The user can access the VPN by connecting to any of the public gateway servers via multiple protocols, including IPSec, OpenVPN, PPTP, L2TP, ShadowSocks, Socks5, IP over DNS and HTTP(S) proxy. In order to enable the user to access a nearby gateway server, the user specifies a domain name, and our authoritative DNS server resolves it to the IP address of a closest gateway server based on the GeoIP location of the user’s IP. Using DNS also adds another layer of indirection for the system to automatically remove access gateways that fail or overload.

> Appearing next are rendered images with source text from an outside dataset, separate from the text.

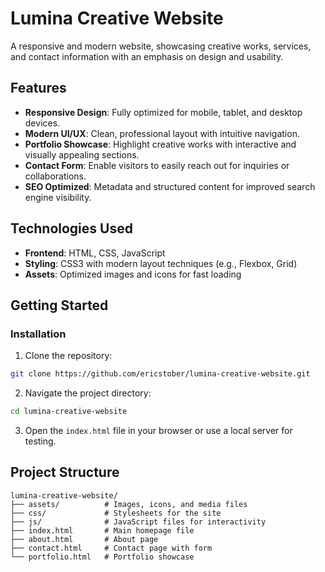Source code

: # Lumina Creative Website

A responsive and modern website, showcasing creative works, services, and contact information with an emphasis on design and usability.

## Features

- **Responsive Design**: Fully optimized for mobile, tablet, and desktop devices.
- **Modern UI/UX**: Clean, professional layout with intuitive navigation.
- **Portfolio Showcase**: Highlight creative works with interactive and visually appealing sections.
- **Contact Form**: Enable visitors to easily reach out for inquiries or collaborations.
- **SEO Optimized**: Metadata and structured content for improved search engine visibility.

## Technologies Used

- **Frontend**: HTML, CSS, JavaScript
- **Styling**: CSS3 with modern layout techniques (e.g., Flexbox, Grid)
- **Assets**: Optimized images and icons for fast loading

## Getting Started

### Installation

1. Clone the repository:

```bash
git clone https://github.com/ericstober/lumina-creative-website.git
```

2. Navigate the project directory:

```bash
cd lumina-creative-website
```

3. Open the `index.html` file in your browser or use a local server for testing.

## Project Structure

```
lumina-creative-website/
├── assets/          # Images, icons, and media files
├── css/             # Stylesheets for the site
├── js/              # JavaScript files for interactivity
├── index.html       # Main homepage file
├── about.html       # About page
├── contact.html     # Contact page with form
└── portfolio.html   # Portfolio showcase
```
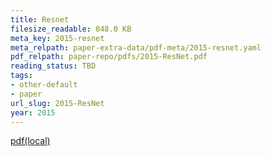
 ```yaml
---
title: Resnet
filesize_readable: 848.0 KB
meta_key: 2015-resnet
meta_relpath: paper-extra-data/pdf-meta/2015-resnet.yaml
pdf_relpath: paper-repo/pdfs/2015-ResNet.pdf
reading_status: TBD
tags:
- other-default
- paper
url_slug: 2015-ResNet
year: 2015
---
```


[pdf(local)](../../paper-repo/pdfs/2015-ResNet.pdf)
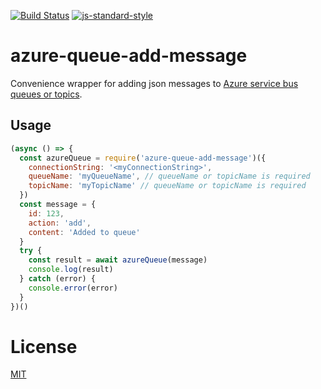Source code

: 
[![Build Status](https://travis-ci.com/vtfk/azure-queue-add-message.svg?branch=master)](https://travis-ci.com/telemarks/azure-queue-add-message)
[![js-standard-style](https://img.shields.io/badge/code%20style-standard-brightgreen.svg?style=flat)](https://github.com/feross/standard)

# azure-queue-add-message

Convenience wrapper for adding json messages to [Azure service bus queues or topics](https://docs.microsoft.com/en-us/azure/service-bus-messaging/).

## Usage

```JavaScript
(async () => {
  const azureQueue = require('azure-queue-add-message')({
    connectionString: '<myConnectionString>',
    queueName: 'myQueueName', // queueName or topicName is required
    topicName: 'myTopicName' // queueName or topicName is required
  })
  const message = {
    id: 123,
    action: 'add',
    content: 'Added to queue'
  }
  try {
    const result = await azureQueue(message)
    console.log(result)
  } catch (error) {
    console.error(error)
  }
})()
```

# License

[MIT](LICENSE)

To authenticate users, we deploy a LDAP system that integrates with the access gateways and develop a Web-based application system. To recover from failures automatically, the servers monitor each other via periodic tunnel ping probing and exchange results. If more than half of peer servers find a server fails, the peer servers issue a remote reboot command via management API (for cloud servers) or IPMI (for bare-metal servers). To enable users to only route a range of destination hosts via VPN, we offer multiple configuration options in the software.
LUG VPN offers good reachability and performance in multiple usage scenarios. First, users with limited Internet access can access all sites. Second, users outside the campus can access the campus Intranet. Third, users outside the campus can access scholarly articles that is only available for campus IP addresses. Fourth, with WAN optimization, users experience much better throughput and latency, especially for international traffic. Additionally, users use LUG VPN to interconnect devices behind NAT and firewall.